Atonement and the Evils We Face
I’ve been a part of a couple of interesting conversations over the last few days. One was with a bunch of guys on a work retreat and had to do with the nature of God’s knowledge and how it relates to the problem of evil. The second had to do with how to make sense of a tragic situation and how mental illness does/does not factor into the destructive decisions and actions of those close to us. One conversation was pretty detached and abstract, the other intensely personal, but both reminded me of the centrality of theodicy in how we look at the world and of the importance of getting clear exactly how we think that Jesus addresses the deepest questions we have.
One lens through which I have recently thinking about these questions has to do with the admittedly arcane topic of the nature of the atonement. This is an issue that is currently attracting a bit of attention in our tiny little Mennonite Brethren corner of Christendom (this isn’t exactly a new topic within evangelical Christianity; we’re just a little late to the party). One of our MB academics, Mark Baker, has co-written a book challenging the supremacy of of penal substitution (God punished Jesus so that he wouldn’t have to punish us) as the central understanding the work of the cross, and his book has drawn the ire of some, both inside and outside the MB fold.
(I attended a conference on this a few months ago and came away somewhat disheartened. It was frustrating for me to see an unwillingness to consider what are, in my opinion, more balanced and holistic conceptions of what the cross actually accomplishes.)
So how does the nature of the atonement relate to the question of theodicy? Quite simply, the Christian believes that the cross of Christ represents God’s response to the problem of evil—not as an abstract question of philosophy but as an existential and ethical crisis that we all face in some form or another. We all suffer, to varying degrees, and we all wonder how to live with the evil in our path and what hope there is for a future free of its influence.
From my perspective, any theory of the atonement that even merits consideration must do justice to at least two basic facts:
- We are participants in and contributors toward the evil in the world.
- We are the victims of the evil in the world and suffer because of both the actions of others and the very parameters of our existence.
Whatever we say about the atonement has to take both of these into consideration.
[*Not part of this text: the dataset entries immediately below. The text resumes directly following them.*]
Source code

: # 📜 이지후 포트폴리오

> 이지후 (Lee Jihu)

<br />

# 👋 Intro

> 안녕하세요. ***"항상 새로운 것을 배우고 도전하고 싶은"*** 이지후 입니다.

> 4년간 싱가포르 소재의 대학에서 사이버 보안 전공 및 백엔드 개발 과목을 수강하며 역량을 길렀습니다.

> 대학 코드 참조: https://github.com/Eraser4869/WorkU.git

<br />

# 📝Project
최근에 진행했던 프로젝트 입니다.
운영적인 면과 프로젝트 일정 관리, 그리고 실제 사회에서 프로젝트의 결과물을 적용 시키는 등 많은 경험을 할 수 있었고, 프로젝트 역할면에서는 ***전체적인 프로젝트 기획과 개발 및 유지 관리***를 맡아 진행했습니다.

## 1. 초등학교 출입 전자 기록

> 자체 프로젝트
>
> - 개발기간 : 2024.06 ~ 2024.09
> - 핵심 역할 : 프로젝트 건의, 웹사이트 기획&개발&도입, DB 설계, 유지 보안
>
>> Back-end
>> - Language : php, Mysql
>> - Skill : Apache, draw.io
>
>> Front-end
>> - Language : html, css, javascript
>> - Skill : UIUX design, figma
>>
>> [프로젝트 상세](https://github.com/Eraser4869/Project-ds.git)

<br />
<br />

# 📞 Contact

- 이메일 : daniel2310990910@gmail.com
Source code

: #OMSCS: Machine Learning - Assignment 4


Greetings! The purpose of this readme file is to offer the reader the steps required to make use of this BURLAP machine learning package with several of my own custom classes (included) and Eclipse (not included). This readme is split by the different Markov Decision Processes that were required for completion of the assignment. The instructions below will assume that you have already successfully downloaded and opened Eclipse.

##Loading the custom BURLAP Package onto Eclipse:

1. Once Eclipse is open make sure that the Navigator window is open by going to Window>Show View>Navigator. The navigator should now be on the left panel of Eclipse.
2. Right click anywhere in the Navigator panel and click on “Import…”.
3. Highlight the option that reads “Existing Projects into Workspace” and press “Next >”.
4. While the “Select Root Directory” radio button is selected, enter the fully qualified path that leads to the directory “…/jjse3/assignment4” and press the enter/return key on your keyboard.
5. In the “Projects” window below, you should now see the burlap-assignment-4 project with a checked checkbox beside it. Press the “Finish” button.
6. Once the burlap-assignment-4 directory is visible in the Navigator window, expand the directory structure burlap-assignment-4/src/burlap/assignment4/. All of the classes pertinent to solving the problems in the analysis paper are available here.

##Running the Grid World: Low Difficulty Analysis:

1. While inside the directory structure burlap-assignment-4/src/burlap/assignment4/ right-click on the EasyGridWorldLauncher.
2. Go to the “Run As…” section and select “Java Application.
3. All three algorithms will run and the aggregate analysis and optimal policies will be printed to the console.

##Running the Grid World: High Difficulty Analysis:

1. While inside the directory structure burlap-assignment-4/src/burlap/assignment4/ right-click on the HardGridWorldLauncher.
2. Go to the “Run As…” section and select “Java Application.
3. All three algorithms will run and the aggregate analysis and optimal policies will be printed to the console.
Either one, in isolation, tells too little of the story.
To return to my earlier conversation about how to think about mental illness, we somehow have to factor in both the fact that someone is affected by evil due to factors not of their choosing and that they have made/continue to make decisions which actively contribute to the suffering of others. It will always be a question of degree, of course. Some are mostly victims and barely culpable contributors, while for others the situation will be reversed. And the same probably holds true for you and I—some of us have a much harder road to walk than others, some face greater evils than others, that profoundly influence who we are and who we become. Some of us face less obvious evil yet continually choose to live in such a way as to bring pain to those around us.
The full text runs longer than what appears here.